▶ LISTED ENTRIES:
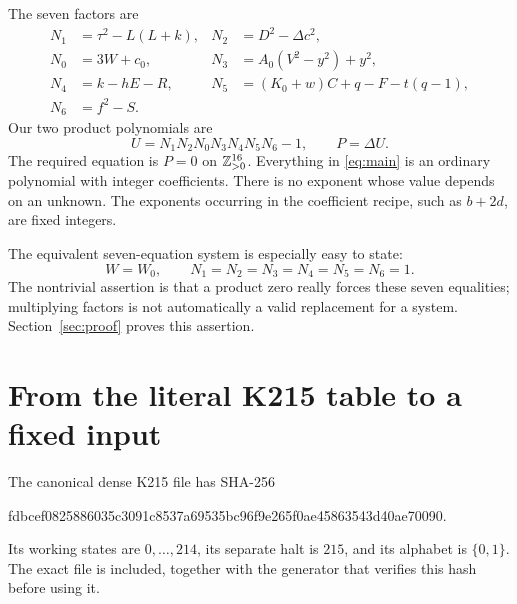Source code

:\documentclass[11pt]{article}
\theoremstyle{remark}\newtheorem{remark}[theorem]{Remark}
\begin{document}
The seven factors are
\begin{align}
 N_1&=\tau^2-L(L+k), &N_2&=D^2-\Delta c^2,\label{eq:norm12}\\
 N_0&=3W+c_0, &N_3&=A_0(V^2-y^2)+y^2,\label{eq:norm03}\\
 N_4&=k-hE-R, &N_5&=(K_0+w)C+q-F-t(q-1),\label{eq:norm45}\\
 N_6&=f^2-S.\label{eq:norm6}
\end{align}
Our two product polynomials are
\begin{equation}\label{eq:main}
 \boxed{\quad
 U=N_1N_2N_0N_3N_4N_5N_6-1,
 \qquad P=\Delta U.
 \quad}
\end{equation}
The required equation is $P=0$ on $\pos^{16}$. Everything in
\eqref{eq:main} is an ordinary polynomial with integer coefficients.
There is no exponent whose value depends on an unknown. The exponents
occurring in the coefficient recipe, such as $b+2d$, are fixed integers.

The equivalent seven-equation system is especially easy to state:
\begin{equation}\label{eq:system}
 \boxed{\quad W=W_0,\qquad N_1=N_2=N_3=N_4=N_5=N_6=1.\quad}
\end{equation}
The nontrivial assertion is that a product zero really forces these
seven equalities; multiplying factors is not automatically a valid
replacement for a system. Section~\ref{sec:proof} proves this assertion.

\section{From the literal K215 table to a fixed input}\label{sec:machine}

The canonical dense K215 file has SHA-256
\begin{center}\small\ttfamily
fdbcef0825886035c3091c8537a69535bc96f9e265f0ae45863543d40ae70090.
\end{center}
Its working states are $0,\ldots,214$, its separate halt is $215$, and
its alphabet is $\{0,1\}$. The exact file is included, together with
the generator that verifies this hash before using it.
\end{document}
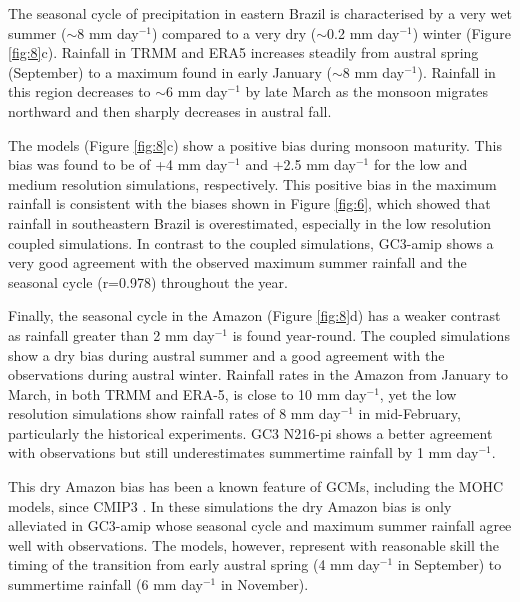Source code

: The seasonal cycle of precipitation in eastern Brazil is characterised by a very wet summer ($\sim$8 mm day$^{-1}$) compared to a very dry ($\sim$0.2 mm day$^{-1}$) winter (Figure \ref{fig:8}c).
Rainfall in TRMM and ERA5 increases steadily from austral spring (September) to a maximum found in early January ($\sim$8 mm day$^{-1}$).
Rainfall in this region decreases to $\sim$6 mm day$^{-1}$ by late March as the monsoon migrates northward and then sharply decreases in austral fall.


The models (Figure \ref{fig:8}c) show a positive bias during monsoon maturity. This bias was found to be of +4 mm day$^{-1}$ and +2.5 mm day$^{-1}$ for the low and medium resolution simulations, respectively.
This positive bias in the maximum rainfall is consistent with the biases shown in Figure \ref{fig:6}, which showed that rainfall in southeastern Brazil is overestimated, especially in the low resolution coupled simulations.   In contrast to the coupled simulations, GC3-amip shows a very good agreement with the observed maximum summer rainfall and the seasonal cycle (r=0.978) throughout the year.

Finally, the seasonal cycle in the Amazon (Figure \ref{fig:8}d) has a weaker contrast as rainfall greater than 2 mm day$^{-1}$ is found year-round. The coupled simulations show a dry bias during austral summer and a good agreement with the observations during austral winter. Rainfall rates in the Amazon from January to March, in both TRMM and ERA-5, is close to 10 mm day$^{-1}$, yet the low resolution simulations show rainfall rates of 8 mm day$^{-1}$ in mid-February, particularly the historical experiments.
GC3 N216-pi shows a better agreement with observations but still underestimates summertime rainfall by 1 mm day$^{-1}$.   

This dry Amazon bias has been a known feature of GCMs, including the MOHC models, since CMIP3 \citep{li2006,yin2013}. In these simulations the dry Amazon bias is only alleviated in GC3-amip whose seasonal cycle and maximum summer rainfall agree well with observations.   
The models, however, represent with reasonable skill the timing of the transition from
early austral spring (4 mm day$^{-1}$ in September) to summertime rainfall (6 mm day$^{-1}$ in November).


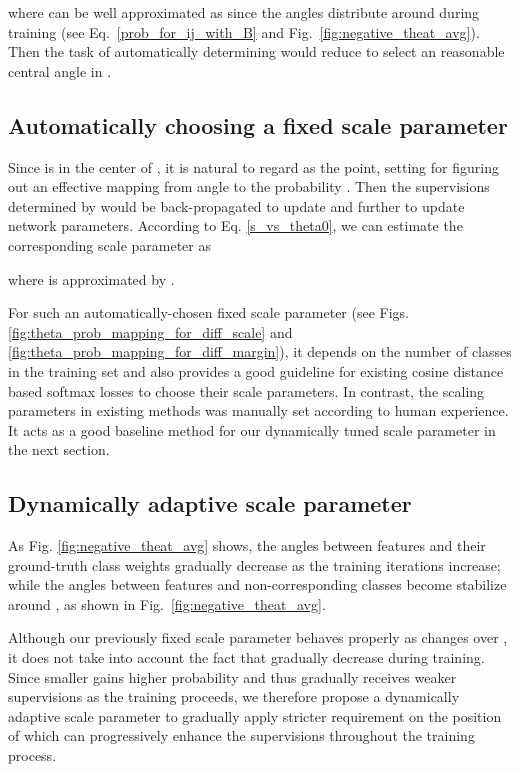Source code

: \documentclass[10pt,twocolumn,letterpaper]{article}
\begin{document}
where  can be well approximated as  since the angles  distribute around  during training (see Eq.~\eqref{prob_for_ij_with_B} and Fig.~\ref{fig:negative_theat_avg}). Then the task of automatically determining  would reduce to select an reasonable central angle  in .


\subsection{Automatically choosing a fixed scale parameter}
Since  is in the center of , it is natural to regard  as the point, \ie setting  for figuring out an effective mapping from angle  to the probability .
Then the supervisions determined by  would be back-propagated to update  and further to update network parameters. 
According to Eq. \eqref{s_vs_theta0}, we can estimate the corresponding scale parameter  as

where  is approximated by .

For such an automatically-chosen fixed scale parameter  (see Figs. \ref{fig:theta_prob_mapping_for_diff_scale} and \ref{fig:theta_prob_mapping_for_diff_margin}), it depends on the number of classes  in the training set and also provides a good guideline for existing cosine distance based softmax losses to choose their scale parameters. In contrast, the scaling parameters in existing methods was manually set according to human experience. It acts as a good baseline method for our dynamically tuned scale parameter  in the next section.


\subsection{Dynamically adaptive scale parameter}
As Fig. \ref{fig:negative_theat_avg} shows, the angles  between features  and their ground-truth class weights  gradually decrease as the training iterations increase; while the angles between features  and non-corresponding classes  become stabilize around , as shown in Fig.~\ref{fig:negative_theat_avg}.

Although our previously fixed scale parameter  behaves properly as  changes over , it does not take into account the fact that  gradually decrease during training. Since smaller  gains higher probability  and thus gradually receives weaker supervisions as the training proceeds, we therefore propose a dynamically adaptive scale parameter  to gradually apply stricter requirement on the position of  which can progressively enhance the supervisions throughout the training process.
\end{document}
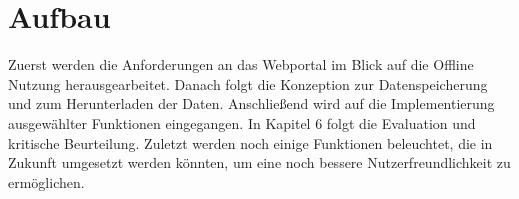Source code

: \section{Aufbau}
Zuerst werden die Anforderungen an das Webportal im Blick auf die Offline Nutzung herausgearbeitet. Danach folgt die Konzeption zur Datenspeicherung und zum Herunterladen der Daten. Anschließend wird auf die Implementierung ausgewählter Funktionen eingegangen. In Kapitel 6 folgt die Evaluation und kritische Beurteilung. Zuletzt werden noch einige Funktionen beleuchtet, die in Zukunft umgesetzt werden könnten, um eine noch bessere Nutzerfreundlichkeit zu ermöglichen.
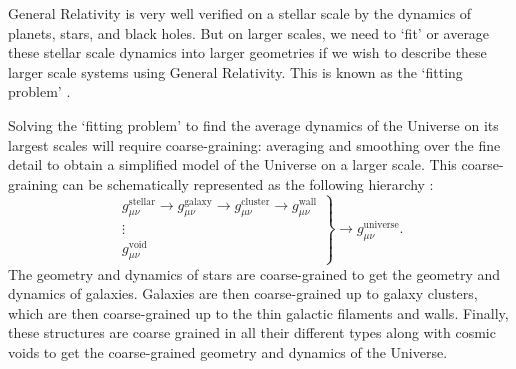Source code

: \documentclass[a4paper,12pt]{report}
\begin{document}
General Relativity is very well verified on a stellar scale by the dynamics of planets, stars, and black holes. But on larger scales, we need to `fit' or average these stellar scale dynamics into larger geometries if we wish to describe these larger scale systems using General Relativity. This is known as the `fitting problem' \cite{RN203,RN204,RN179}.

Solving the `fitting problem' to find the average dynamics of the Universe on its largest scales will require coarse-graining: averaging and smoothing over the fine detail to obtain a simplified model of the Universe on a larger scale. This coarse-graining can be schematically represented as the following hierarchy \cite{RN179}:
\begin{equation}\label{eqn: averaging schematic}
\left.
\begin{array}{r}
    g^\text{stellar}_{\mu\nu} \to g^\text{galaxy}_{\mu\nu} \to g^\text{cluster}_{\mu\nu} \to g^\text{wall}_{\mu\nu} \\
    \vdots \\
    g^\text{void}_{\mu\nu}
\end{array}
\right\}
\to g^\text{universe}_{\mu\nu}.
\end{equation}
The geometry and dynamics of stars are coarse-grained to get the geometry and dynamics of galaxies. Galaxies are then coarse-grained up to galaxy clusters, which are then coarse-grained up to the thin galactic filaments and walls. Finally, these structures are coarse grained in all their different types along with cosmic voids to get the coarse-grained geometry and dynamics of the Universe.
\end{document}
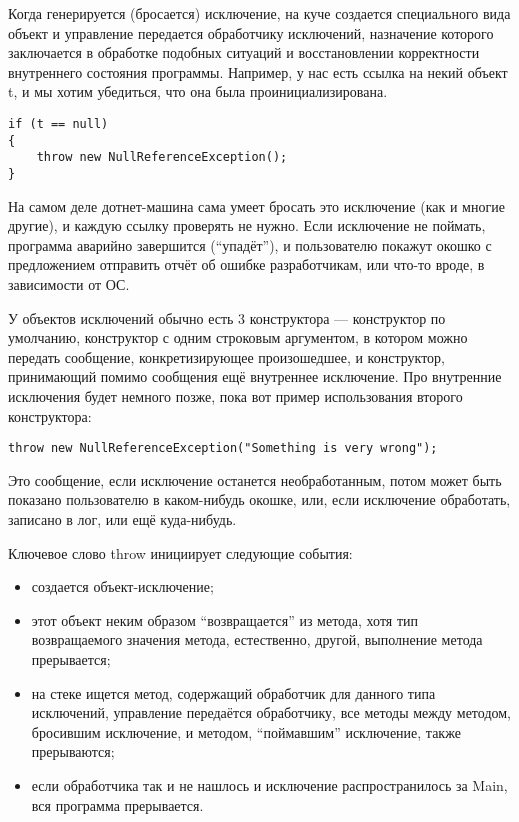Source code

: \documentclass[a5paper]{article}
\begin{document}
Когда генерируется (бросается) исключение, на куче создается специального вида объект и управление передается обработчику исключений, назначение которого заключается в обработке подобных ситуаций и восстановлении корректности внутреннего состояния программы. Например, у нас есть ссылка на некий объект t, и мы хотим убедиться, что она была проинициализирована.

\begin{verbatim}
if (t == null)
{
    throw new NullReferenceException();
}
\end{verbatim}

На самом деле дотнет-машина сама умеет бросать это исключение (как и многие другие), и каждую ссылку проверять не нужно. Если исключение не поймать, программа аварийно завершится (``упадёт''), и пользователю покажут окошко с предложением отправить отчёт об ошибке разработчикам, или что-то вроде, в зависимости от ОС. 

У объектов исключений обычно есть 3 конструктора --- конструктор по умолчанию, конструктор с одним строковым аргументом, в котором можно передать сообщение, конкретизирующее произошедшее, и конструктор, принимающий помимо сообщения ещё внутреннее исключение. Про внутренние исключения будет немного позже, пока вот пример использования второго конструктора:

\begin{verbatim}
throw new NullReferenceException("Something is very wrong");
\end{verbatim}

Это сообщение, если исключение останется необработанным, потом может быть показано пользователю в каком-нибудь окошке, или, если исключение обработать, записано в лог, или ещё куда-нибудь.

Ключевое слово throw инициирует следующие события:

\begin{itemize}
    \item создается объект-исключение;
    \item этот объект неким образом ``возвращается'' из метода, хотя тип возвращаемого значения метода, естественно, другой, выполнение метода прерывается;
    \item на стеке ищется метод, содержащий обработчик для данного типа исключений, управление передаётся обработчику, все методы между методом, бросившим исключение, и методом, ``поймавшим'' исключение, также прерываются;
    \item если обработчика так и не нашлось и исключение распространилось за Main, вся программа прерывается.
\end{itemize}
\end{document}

▶ ACTIVITY: Search the material for lines holding the word "September", then say how many there are and nothing more.

▶ SOLVED EXERCISE: 2